## INSTRUCTIONS TO FOLLOW
Look below and pull out each line with the word "frac".

[Dataset entries]
****************

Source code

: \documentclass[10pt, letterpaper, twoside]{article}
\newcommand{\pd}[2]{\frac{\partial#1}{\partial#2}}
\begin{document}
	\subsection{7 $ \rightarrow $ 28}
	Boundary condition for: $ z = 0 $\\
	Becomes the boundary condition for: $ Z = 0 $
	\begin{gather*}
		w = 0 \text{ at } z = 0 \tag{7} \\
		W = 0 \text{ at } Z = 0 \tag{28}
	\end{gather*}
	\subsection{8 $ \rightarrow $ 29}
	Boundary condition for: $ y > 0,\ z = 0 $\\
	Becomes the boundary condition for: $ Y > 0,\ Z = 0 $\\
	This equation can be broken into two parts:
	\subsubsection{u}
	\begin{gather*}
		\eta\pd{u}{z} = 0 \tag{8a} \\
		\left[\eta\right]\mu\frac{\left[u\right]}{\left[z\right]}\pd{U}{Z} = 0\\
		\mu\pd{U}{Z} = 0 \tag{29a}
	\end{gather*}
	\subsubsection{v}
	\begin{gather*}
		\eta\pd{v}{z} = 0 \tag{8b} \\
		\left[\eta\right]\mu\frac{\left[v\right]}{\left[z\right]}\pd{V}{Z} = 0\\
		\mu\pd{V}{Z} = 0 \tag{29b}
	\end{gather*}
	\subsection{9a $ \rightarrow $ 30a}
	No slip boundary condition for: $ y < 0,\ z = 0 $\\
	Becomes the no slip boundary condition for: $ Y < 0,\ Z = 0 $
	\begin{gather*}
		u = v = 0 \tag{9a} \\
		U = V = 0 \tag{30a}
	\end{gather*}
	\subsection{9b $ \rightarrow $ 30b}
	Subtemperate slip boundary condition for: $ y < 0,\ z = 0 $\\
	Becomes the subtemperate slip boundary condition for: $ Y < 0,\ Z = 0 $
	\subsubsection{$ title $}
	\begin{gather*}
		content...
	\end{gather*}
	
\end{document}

****************

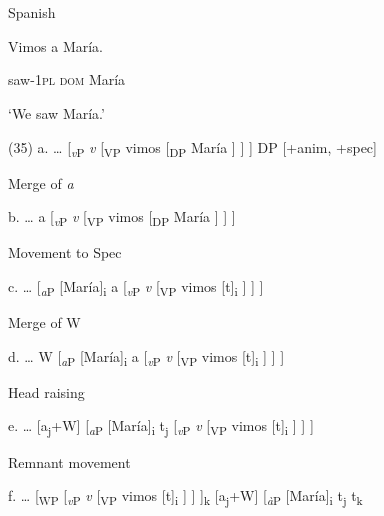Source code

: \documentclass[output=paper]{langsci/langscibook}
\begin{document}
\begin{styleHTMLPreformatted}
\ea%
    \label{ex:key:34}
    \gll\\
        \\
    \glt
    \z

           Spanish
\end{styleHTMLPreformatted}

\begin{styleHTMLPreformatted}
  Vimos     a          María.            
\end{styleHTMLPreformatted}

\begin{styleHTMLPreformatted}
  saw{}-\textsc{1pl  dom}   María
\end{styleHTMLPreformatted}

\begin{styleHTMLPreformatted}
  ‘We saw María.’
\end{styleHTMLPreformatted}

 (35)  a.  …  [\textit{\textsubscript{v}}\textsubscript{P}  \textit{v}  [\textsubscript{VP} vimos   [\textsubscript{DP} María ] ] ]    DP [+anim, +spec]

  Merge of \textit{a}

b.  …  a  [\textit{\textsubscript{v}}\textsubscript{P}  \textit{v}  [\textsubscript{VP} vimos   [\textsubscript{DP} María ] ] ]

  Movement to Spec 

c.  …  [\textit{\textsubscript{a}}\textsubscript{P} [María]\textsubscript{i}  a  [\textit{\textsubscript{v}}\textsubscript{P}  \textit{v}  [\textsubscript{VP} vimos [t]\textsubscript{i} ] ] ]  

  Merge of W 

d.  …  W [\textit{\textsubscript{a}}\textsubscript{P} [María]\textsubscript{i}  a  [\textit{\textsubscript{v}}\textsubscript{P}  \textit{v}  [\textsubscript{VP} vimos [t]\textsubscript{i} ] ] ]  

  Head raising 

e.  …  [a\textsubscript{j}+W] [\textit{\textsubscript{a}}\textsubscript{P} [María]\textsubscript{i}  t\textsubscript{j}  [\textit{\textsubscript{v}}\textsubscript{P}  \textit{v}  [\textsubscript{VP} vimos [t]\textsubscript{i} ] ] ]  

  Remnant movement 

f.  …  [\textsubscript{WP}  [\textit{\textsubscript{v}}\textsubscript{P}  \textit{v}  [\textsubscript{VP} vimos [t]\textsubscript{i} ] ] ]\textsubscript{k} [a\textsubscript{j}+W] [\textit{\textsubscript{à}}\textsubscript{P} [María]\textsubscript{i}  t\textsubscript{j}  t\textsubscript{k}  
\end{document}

****************

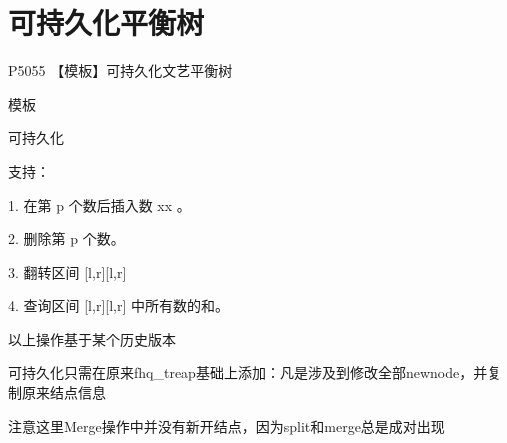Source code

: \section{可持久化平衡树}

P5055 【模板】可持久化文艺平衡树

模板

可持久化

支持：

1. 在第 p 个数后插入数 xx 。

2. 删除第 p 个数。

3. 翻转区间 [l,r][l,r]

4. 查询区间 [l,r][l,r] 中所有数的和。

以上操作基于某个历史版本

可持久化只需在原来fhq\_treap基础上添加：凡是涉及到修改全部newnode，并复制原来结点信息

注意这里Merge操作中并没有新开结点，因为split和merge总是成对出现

****************

## REPLY TO THE EXERCISE
\newcommand{\pd}[2]{\frac{\partial#1}{\partial#2}}
		\left[\eta\right]\mu\frac{\left[u\right]}{\left[z\right]}\pd{U}{Z} = 0\\
		\left[\eta\right]\mu\frac{\left[v\right]}{\left[z\right]}\pd{V}{Z} = 0\\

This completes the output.